UHAH 1896 CROSSROAD OF THE WEST
山々を背景に二つの列車が出会っているシーンが描かれている。
これだけみても、二つの列車軌道がここで出会った事を記念しているのだというのが見てとれる。
しらべてみると1896年5月10日にプロモントリー峠という場所で、ユニオン・パシフィックとセントラル・パシフィックの二つの鉄道がついにつながったのであった。

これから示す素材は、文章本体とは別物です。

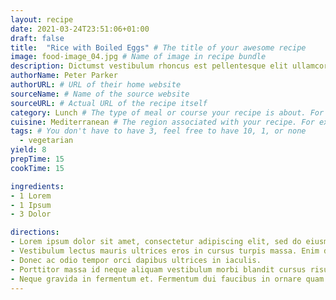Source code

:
 ```yaml
---
layout: recipe
date: 2021-03-24T23:51:06+01:00
draft: false
title:  "Rice with Boiled Eggs" # The title of your awesome recipe
image: food-image_04.jpg # Name of image in recipe bundle
description: Dictumst vestibulum rhoncus est pellentesque elit ullamcorper. Semper viverra nam libero justo laoreet sit amet cursus sit. Et malesuada fames ac turpis egestas integer eget aliquet.
authorName: Peter Parker
authorURL: # URL of their home website
sourceName: # Name of the source website
sourceURL: # Actual URL of the recipe itself
category: Lunch # The type of meal or course your recipe is about. For example: "dinner", "entree", or "dessert".
cuisine: Mediterranean # The region associated with your recipe. For example, "French", Mediterranean", or "American".
tags: # You don't have to have 3, feel free to have 10, 1, or none
  - vegetarian
yield: 8
prepTime: 15
cookTime: 15

ingredients:
- 1 Lorem
- 1 Ipsum
- 3 Dolor

directions:
- Lorem ipsum dolor sit amet, consectetur adipiscing elit, sed do eiusmod tempor incididunt ut labore et dolore magna aliqua.
- Vestibulum lectus mauris ultrices eros in cursus turpis massa. Enim diam vulputate ut pharetra sit. Aliquam eleifend mi in nulla posuere.
- Donec ac odio tempor orci dapibus ultrices in iaculis.
- Porttitor massa id neque aliquam vestibulum morbi blandit cursus risus.
- Neque gravida in fermentum et. Fermentum dui faucibus in ornare quam viverra orci sagittis. Id leo in vitae turpis massa sed. Orci ac auctor augue mauris.
---
```

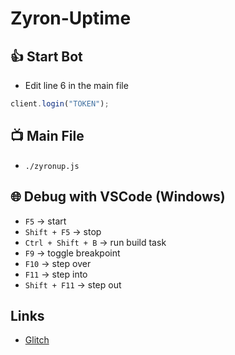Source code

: # Zyron-Uptime

## 👍 Start Bot
- Edit line 6 in the main file
```js
client.login("TOKEN");
```

## 📺 Main File
- `./zyronup.js`

## 🌐 Debug with VSCode (Windows)
* `F5` -> start
* `Shift + F5` -> stop
* `Ctrl + Shift + B` -> run build task
* `F9` -> toggle breakpoint
* `F10` -> step over
* `F11` -> step into
* `Shift + F11` -> step out

## Links
* [Glitch](https://glitch.com/~meska-zyron-uptime)
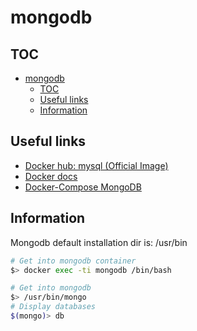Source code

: # mongodb

## TOC

- [mongodb](#mongodb)
  - [TOC](#toc)
  - [Useful links](#useful-links)
  - [Information](#information)

## Useful links

- [Docker hub: mysql (Official Image)](https://hub.docker.com/_/mongo)
- [Docker docs](https://docs.docker.com/samples/library/mongo/)
- [Docker-Compose MongoDB](https://linuxhint.com/docker_compose_mongodb/)

## Information

Mongodb default installation dir is: /usr/bin

```sh
# Get into mongodb container
$> docker exec -ti mongodb /bin/bash
```

```sh
# Get into mongodb
$> /usr/bin/mongo
# Display databases
$(mongo)> db
```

二つの機関車の間に描かれているものは、二つの鉄道を結んだ最後のスパイク。通称黄金のスパイク(列車の線路を止めるもの)を表しているのだ。※これ、ほんとに黄金で出来たスパイクだったのかと思って調べたのですがわかりませんでした。さすがに使わないか、そんなものは…。
ユタは1896年に全米で45番目の州になっている。当時の鉄道の意味は今とは比較にならないぐらいに大きなものだったにちがいない。
このプロモントリーという場所、今でもきっと大陸鉄道の交差点として賑わっているのだろうと思って調べてみると、なんと数年でこのジャンクションは東のオグデンに移動になり、さらに鉄道の路線が変更になってプロモントリー自体から線路がなくなるという顛末になっていた。
写真中は1930年の鉄道地図。ソルトレイクシティの近くを探して、ようやくプロモントリーをみつけた。
それでももちろんアメリカの歴史の大事な場所なので、国家史跡に指定されており、現在でも写真下のように記念サイトになっているようだ。
コインの一番下に書かれた文字「E.PLURIBUS.UNUM」はラテン語で、「多数からできたひとつ」という意味。つまり、アメリカ合衆国をあらわす。建国当初のアメリカのモットーで、1956年以降「IN GOD WE TRUST」に変更されている。